* **SUPPLIED DATA**:
# # # #

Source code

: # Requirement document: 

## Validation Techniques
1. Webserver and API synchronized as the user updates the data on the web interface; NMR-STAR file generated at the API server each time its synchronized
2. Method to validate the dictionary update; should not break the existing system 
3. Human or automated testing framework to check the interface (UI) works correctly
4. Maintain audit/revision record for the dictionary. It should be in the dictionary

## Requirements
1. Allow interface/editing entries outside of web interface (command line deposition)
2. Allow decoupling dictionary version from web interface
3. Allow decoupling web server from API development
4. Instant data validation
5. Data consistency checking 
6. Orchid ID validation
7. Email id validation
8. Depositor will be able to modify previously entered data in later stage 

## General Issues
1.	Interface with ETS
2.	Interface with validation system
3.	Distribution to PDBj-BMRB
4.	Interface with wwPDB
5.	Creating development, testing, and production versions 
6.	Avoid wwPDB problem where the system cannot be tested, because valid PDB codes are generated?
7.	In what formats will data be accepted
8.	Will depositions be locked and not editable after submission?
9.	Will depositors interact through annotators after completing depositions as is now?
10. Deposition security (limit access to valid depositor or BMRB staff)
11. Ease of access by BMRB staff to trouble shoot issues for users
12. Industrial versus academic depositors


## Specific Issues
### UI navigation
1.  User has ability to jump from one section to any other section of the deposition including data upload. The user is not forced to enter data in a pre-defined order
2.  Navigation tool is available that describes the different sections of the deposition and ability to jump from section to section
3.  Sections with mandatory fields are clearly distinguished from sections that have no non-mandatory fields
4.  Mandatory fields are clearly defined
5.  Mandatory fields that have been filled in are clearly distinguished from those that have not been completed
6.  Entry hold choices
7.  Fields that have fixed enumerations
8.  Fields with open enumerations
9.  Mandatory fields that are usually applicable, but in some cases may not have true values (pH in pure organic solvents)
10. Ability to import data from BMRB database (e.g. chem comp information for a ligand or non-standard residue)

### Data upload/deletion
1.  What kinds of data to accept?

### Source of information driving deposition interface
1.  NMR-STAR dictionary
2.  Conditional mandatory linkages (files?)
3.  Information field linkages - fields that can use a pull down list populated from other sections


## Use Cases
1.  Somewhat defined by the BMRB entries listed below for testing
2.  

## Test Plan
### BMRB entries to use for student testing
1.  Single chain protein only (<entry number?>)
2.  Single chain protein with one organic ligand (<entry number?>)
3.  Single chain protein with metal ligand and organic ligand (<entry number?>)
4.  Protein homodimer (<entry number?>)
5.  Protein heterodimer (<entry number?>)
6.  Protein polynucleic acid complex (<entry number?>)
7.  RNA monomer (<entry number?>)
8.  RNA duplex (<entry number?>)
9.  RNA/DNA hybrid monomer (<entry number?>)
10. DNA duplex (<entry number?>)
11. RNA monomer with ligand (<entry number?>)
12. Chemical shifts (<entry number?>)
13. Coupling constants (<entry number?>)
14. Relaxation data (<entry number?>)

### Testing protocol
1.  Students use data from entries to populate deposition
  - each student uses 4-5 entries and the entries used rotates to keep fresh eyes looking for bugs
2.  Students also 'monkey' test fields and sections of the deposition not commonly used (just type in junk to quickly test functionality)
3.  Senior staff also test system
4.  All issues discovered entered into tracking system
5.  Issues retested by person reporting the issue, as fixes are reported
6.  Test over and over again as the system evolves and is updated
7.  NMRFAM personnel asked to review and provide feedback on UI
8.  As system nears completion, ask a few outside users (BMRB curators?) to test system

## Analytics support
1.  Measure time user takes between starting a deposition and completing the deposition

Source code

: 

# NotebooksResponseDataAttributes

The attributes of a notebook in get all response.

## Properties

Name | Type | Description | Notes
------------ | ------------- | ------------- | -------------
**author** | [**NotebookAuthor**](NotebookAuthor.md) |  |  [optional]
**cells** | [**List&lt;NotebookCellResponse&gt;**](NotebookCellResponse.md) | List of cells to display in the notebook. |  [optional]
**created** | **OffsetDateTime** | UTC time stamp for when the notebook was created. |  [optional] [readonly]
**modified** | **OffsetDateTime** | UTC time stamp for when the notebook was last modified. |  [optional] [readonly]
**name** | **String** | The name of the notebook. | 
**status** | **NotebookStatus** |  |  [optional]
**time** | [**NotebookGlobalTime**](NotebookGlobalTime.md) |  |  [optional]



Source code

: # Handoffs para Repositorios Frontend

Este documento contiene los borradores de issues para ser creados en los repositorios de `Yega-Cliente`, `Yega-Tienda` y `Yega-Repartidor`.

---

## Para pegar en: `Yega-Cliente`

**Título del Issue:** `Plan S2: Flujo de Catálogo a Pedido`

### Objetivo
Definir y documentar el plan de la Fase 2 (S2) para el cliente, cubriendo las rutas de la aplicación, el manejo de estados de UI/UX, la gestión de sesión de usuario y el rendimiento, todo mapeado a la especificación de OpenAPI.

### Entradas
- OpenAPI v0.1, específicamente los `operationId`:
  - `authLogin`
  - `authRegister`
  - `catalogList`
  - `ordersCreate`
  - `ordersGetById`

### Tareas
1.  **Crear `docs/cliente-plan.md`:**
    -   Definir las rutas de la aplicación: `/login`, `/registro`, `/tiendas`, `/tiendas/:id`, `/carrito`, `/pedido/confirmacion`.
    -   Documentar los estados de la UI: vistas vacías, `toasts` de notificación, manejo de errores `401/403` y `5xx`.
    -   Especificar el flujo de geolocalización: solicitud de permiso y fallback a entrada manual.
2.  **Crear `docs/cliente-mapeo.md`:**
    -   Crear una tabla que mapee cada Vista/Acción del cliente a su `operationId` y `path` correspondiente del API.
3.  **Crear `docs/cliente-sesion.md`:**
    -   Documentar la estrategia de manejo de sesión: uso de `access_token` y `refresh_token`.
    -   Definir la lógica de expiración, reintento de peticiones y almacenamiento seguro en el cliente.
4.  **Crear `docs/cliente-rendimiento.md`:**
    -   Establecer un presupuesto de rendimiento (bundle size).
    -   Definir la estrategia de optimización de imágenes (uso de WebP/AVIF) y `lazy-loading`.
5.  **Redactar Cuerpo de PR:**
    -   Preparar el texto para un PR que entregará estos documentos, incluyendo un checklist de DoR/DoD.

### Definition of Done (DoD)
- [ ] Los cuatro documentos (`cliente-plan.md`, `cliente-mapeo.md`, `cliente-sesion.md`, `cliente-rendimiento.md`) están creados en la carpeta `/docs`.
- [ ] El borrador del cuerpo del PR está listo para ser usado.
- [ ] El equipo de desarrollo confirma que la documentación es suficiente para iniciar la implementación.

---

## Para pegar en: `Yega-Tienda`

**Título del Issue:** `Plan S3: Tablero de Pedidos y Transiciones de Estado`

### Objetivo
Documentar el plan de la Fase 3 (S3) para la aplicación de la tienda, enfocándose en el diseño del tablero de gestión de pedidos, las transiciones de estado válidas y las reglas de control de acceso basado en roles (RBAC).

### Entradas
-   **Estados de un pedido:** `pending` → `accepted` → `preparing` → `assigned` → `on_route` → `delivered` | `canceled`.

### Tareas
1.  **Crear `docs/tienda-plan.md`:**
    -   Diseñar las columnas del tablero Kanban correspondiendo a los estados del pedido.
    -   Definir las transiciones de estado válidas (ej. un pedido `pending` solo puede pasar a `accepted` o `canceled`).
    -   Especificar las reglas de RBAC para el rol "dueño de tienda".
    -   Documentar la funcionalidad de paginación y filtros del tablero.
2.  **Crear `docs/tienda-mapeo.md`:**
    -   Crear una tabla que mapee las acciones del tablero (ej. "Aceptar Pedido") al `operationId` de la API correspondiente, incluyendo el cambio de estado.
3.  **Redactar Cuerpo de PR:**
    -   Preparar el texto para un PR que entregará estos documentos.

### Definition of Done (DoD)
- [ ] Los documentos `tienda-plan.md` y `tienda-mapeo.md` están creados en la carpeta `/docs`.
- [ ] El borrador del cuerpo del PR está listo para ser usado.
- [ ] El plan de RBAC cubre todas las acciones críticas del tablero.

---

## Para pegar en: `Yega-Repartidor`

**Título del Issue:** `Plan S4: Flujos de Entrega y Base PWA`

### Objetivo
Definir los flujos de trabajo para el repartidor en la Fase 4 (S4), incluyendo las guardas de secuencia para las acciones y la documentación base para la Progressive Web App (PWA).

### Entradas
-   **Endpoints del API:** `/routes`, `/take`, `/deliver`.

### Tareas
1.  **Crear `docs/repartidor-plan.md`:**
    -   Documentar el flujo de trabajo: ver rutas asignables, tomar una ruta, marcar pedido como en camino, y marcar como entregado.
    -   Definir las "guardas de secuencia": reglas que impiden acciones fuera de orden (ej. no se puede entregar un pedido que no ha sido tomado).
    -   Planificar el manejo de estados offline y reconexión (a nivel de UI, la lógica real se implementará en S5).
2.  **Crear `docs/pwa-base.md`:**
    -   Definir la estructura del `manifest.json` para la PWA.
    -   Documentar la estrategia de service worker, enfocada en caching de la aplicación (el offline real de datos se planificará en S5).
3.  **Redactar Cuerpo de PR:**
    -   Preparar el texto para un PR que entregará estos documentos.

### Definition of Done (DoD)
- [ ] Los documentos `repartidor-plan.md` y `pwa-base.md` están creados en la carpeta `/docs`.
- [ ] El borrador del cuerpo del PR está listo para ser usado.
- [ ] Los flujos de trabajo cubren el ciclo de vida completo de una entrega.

# # # #

* **TASK BRIEF**:
Select the lines in this material that hold the word "Students", leaving none out.

* **ANSWER FOR THIS EXERCISE**:
1.  Students use data from entries to populate deposition
2.  Students also 'monkey' test fields and sections of the deposition not commonly used (just type in junk to quickly test functionality)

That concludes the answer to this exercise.